Brown is a Republican who won a surprise victory in this blue state to fill the seat of one of the Senate's legendary liberals, Ted Kennedy. Now Brown is out to prove it wasn't a fluke.

"I've been able to go in there as that independent person voting on every issue," Brown said. "I don't work for Harry Reid or Mitch McConnell -- I work for the people of Massachusetts."

They both have a record of breaking through Washington gridlock.

Warren took on government and Wall Street when she was asked by Sen. Majority Leader Harry Reid to monitor the financial bailout. Then she led the charge to create a new consumer protection agency.

Brown successfully sponsored laws to make it easier for entrepreneurs to raise capital, and to prevent members of Congress from using inside information to profit in the stock market.

Asked why Massachusetts voters should elect for someone other than Scott Brown, Warren responded: "Well, I think this one is really about whose side do you stand on. Scott Brown has been delivering for Wall Street."

Brown's response: "Well, with all due respect, she's had some credibility issues lately."

He's talking about the controversy over Warren's decision, while at Harvard and the University of Pennsylvania, to list herself in professional directories as "Native American."
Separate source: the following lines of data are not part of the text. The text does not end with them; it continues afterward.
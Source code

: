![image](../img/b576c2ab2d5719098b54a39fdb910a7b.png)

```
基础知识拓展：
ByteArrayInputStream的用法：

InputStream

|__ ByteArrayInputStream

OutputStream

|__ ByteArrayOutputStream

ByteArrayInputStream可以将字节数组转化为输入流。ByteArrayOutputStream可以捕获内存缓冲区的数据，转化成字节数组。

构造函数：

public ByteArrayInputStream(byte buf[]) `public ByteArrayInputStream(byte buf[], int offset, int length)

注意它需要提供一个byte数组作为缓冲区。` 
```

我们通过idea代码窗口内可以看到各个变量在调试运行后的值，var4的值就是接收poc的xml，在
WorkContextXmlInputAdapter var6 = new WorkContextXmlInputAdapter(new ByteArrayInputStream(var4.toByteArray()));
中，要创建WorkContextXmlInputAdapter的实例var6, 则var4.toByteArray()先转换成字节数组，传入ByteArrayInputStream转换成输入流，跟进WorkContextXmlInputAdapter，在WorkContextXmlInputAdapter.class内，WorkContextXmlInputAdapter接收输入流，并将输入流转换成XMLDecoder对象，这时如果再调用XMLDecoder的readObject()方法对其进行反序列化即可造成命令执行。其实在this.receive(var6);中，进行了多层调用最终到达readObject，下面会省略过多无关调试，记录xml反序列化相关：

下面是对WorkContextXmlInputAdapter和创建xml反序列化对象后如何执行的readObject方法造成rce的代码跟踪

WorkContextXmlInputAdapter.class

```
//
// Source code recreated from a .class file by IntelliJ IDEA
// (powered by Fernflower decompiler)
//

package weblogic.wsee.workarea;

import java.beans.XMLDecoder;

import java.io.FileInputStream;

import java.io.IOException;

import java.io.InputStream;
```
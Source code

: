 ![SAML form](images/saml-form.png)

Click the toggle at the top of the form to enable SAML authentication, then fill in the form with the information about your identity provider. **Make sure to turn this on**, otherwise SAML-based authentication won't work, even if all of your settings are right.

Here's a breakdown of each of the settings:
"There's no evidence of her having any Native American. She's not 1/32nd, there's none," Brown said.

Warren said she always told by her parents that she has Cherokee and Delaware Indian blood.

"I know my family's heritage," she said. "It's also been clear from the very beginning that I never got any special breaks from it."

Recent polls show most voters in Massachusetts don't think that Warren's heritage is a big deal. These two candidates are in a statistical dead heat.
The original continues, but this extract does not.